Britain’s ‘first gay dads’ now plan three more daughters using embryos from a Brazilian model
Britain’s ‘first gay dads’ are hoping to extend their family with three more daughters using an embryo sex selection process that is currently illegal in the UK.
Tony and Barrie Drewitt-Barlow, from Essex, already have four sons and a daughter. They made history back in 1999 when they became the first gay couple in the UK to become dads through surrogacy.
Now the multimillionaires plan to conceive triplets using spare embryos which remain stored in a US fertility clinic following the conception of their youngest children, twins Dallas and Jasper, six years ago.
They were created using the couple’s sperm and the eggs of a Brazilian model, who was reportedly paid £50,000 for them after the pair spotted her on a catwalk.
UK newspaper Metro reports that on announcing the plans, Barrie, a trained social worker, said “All our children are growing up so fast. My biological clock is ticking and I really would love to have more babies, as all too soon our children will be thinking about flying the nest.

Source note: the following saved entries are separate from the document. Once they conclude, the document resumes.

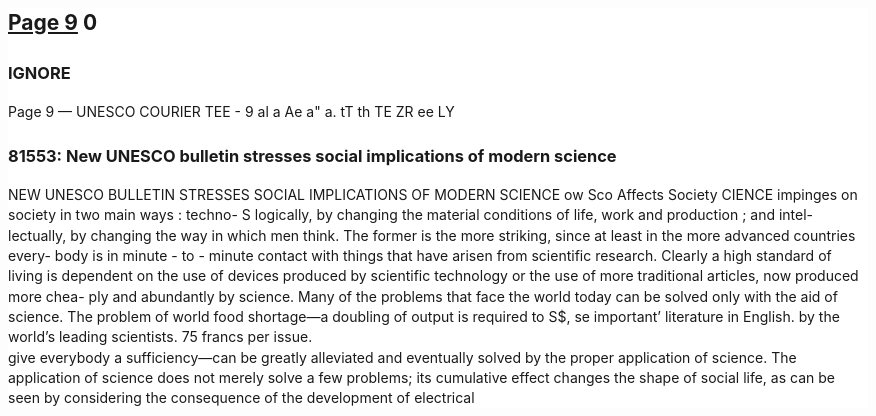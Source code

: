 ## [Page 9](https://demo.humlab.umu.se/courier/081543engo.pdf#page=9) 0

### IGNORE

Page 9 — UNESCO COURIER 
TEE - 9 al a Ae a" a. tT th TE ZR ee LY 


### 81553: New UNESCO bulletin stresses social implications of modern science

NEW UNESCO BULLETIN STRESSES SOCIAL 
IMPLICATIONS OF MODERN SCIENCE 
ow Sco 
Affects Society 
CIENCE impinges on society in 
two main ways : techno- 
S logically, by changing the 
material conditions of life, 
work and production ; and intel- 
lectually, by changing the way in 
which men think. The former is 
the more striking, since at least in 
the more advanced countries every- 
body is in minute - to - minute 
contact with things that have 
arisen from scientific research. 
Clearly a high standard of living 
is dependent on the use of devices 
produced by scientific technology 
or the use of more traditional 
articles, now produced more chea- 
ply and abundantly by science. 
Many of the problems that face 
the world today can be solved only 
with the aid of science. The 
problem of world food shortage—a 
doubling of output is required to 
S$, se 
important’ literature in English. 
by the world’s leading scientists. 
75 francs per issue.   
give everybody a sufficiency—can 
be greatly alleviated and eventually 
solved by the proper application of 
science. 
The application of science does 
not merely solve a few problems; 
its cumulative effect changes the 
shape of social life, as can be seen 
by considering the consequence of 
the development of electrical 
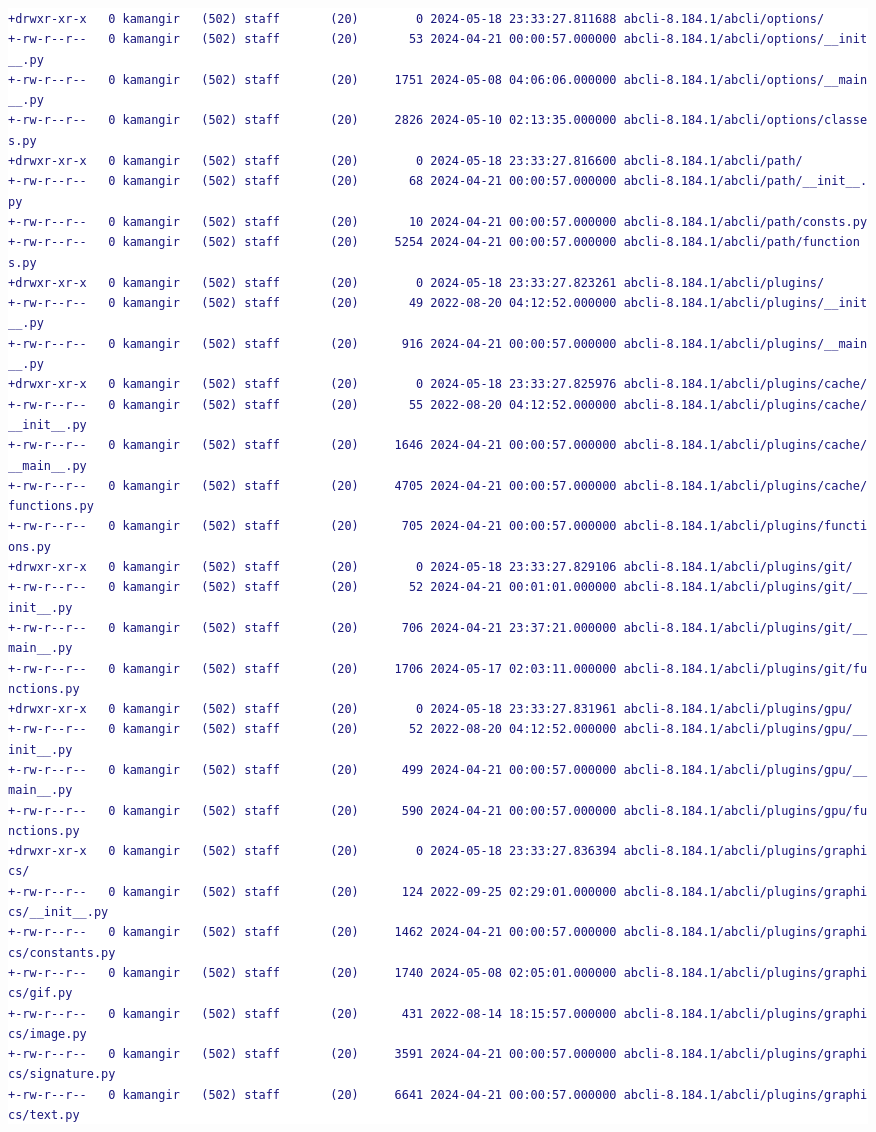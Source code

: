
 ```diff
+drwxr-xr-x   0 kamangir   (502) staff       (20)        0 2024-05-18 23:33:27.811688 abcli-8.184.1/abcli/options/
+-rw-r--r--   0 kamangir   (502) staff       (20)       53 2024-04-21 00:00:57.000000 abcli-8.184.1/abcli/options/__init__.py
+-rw-r--r--   0 kamangir   (502) staff       (20)     1751 2024-05-08 04:06:06.000000 abcli-8.184.1/abcli/options/__main__.py
+-rw-r--r--   0 kamangir   (502) staff       (20)     2826 2024-05-10 02:13:35.000000 abcli-8.184.1/abcli/options/classes.py
+drwxr-xr-x   0 kamangir   (502) staff       (20)        0 2024-05-18 23:33:27.816600 abcli-8.184.1/abcli/path/
+-rw-r--r--   0 kamangir   (502) staff       (20)       68 2024-04-21 00:00:57.000000 abcli-8.184.1/abcli/path/__init__.py
+-rw-r--r--   0 kamangir   (502) staff       (20)       10 2024-04-21 00:00:57.000000 abcli-8.184.1/abcli/path/consts.py
+-rw-r--r--   0 kamangir   (502) staff       (20)     5254 2024-04-21 00:00:57.000000 abcli-8.184.1/abcli/path/functions.py
+drwxr-xr-x   0 kamangir   (502) staff       (20)        0 2024-05-18 23:33:27.823261 abcli-8.184.1/abcli/plugins/
+-rw-r--r--   0 kamangir   (502) staff       (20)       49 2022-08-20 04:12:52.000000 abcli-8.184.1/abcli/plugins/__init__.py
+-rw-r--r--   0 kamangir   (502) staff       (20)      916 2024-04-21 00:00:57.000000 abcli-8.184.1/abcli/plugins/__main__.py
+drwxr-xr-x   0 kamangir   (502) staff       (20)        0 2024-05-18 23:33:27.825976 abcli-8.184.1/abcli/plugins/cache/
+-rw-r--r--   0 kamangir   (502) staff       (20)       55 2022-08-20 04:12:52.000000 abcli-8.184.1/abcli/plugins/cache/__init__.py
+-rw-r--r--   0 kamangir   (502) staff       (20)     1646 2024-04-21 00:00:57.000000 abcli-8.184.1/abcli/plugins/cache/__main__.py
+-rw-r--r--   0 kamangir   (502) staff       (20)     4705 2024-04-21 00:00:57.000000 abcli-8.184.1/abcli/plugins/cache/functions.py
+-rw-r--r--   0 kamangir   (502) staff       (20)      705 2024-04-21 00:00:57.000000 abcli-8.184.1/abcli/plugins/functions.py
+drwxr-xr-x   0 kamangir   (502) staff       (20)        0 2024-05-18 23:33:27.829106 abcli-8.184.1/abcli/plugins/git/
+-rw-r--r--   0 kamangir   (502) staff       (20)       52 2024-04-21 00:01:01.000000 abcli-8.184.1/abcli/plugins/git/__init__.py
+-rw-r--r--   0 kamangir   (502) staff       (20)      706 2024-04-21 23:37:21.000000 abcli-8.184.1/abcli/plugins/git/__main__.py
+-rw-r--r--   0 kamangir   (502) staff       (20)     1706 2024-05-17 02:03:11.000000 abcli-8.184.1/abcli/plugins/git/functions.py
+drwxr-xr-x   0 kamangir   (502) staff       (20)        0 2024-05-18 23:33:27.831961 abcli-8.184.1/abcli/plugins/gpu/
+-rw-r--r--   0 kamangir   (502) staff       (20)       52 2022-08-20 04:12:52.000000 abcli-8.184.1/abcli/plugins/gpu/__init__.py
+-rw-r--r--   0 kamangir   (502) staff       (20)      499 2024-04-21 00:00:57.000000 abcli-8.184.1/abcli/plugins/gpu/__main__.py
+-rw-r--r--   0 kamangir   (502) staff       (20)      590 2024-04-21 00:00:57.000000 abcli-8.184.1/abcli/plugins/gpu/functions.py
+drwxr-xr-x   0 kamangir   (502) staff       (20)        0 2024-05-18 23:33:27.836394 abcli-8.184.1/abcli/plugins/graphics/
+-rw-r--r--   0 kamangir   (502) staff       (20)      124 2022-09-25 02:29:01.000000 abcli-8.184.1/abcli/plugins/graphics/__init__.py
+-rw-r--r--   0 kamangir   (502) staff       (20)     1462 2024-04-21 00:00:57.000000 abcli-8.184.1/abcli/plugins/graphics/constants.py
+-rw-r--r--   0 kamangir   (502) staff       (20)     1740 2024-05-08 02:05:01.000000 abcli-8.184.1/abcli/plugins/graphics/gif.py
+-rw-r--r--   0 kamangir   (502) staff       (20)      431 2022-08-14 18:15:57.000000 abcli-8.184.1/abcli/plugins/graphics/image.py
+-rw-r--r--   0 kamangir   (502) staff       (20)     3591 2024-04-21 00:00:57.000000 abcli-8.184.1/abcli/plugins/graphics/signature.py
+-rw-r--r--   0 kamangir   (502) staff       (20)     6641 2024-04-21 00:00:57.000000 abcli-8.184.1/abcli/plugins/graphics/text.py
```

“I need to have another princess in my life – or two or three. There’s way too much testosterone in our house with four boys, Tony and me.
“I feel like I need more babies because I’m selfish. But I can give my babies a good home and good upbringing”, he added.
Asked by her father how she felt about the idea in a video posted online, the couple’s current only daughter, Saffron, 17, appeared unimpressed. “I don’t agree with it because you’re getting old’, she said.
TV presenter Eamonn Holmes recently defended an interview that he conducted with the Drewitt-Barlows 16 years previously, which drew criticism after clips were re-aired as part of a documentary about the family.
In 2012 the couple said they planned to mount a legal challenge over the government’s decision to ban gay couples from marrying in the Church of England.
Last September, the world’s first biological ‘three-parent’ baby was born. The baby boy has two mothers and one father, as a surrogate egg was used with the mother’s nucleus. The procedure was carried out to ensure that the mother would not pass on Leigh syndrome, a fatal disorder that affects the developing nervous system.
Last year, a gay couple in the UK won a battle to have a baby girl conceived through surrogacy returned to them after the mother claimed she did not know the men were gay before she gave birth.